START SOURCE DATA

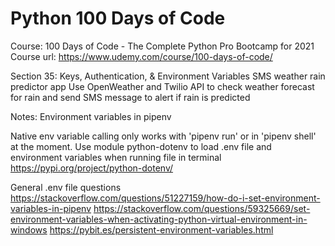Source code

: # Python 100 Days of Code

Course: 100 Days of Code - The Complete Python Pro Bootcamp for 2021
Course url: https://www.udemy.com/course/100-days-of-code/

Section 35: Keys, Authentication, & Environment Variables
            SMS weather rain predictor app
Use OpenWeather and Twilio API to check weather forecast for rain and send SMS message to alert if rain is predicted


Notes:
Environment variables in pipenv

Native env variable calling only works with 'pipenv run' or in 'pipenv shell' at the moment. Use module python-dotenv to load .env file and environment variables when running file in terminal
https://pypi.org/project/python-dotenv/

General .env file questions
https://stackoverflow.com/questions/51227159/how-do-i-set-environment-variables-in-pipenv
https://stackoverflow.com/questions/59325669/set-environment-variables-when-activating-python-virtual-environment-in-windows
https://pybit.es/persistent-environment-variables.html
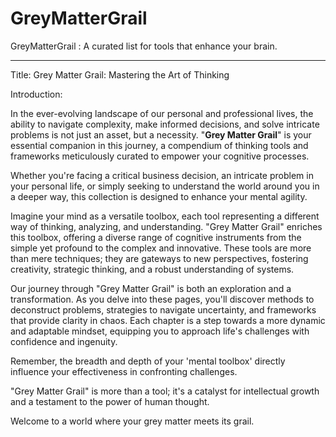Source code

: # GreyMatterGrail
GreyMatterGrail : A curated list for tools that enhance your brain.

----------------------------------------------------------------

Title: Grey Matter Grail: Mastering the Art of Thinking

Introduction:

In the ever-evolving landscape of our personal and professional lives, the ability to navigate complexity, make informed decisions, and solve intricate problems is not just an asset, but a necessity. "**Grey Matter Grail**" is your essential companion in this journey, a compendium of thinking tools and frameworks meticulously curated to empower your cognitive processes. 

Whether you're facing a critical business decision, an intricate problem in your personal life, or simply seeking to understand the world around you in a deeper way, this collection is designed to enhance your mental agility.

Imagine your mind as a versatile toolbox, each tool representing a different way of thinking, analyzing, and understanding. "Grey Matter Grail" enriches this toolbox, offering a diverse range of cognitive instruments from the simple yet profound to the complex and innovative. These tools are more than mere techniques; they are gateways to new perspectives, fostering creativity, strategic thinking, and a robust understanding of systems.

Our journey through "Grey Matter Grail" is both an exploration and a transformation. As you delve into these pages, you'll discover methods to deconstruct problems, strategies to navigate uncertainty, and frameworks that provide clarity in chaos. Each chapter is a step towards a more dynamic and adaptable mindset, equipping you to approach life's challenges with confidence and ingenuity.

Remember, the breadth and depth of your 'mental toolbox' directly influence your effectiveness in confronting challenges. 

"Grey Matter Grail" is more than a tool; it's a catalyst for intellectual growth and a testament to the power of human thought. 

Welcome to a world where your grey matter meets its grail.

END SOURCE DATA
START SOURCE DATA

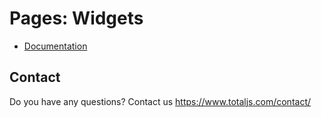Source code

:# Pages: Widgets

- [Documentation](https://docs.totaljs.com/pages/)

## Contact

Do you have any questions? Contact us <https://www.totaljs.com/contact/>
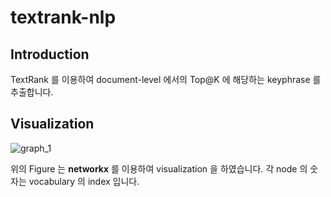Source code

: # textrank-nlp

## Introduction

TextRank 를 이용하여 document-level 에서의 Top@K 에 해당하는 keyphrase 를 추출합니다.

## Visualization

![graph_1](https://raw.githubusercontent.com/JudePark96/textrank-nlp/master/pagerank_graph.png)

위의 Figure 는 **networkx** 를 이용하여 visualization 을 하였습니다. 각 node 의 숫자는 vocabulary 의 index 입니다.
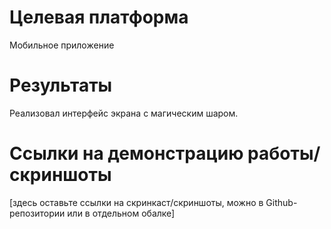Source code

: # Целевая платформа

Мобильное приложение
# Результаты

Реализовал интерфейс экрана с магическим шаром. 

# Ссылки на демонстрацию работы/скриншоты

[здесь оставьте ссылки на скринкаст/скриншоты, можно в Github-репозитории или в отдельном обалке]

END SOURCE DATA

TASK GOAL: Take from the listing above each line containing "file".

ANSWER BELOW:
Native env variable calling only works with 'pipenv run' or in 'pipenv shell' at the moment. Use module python-dotenv to load .env file and environment variables when running file in terminal
General .env file questions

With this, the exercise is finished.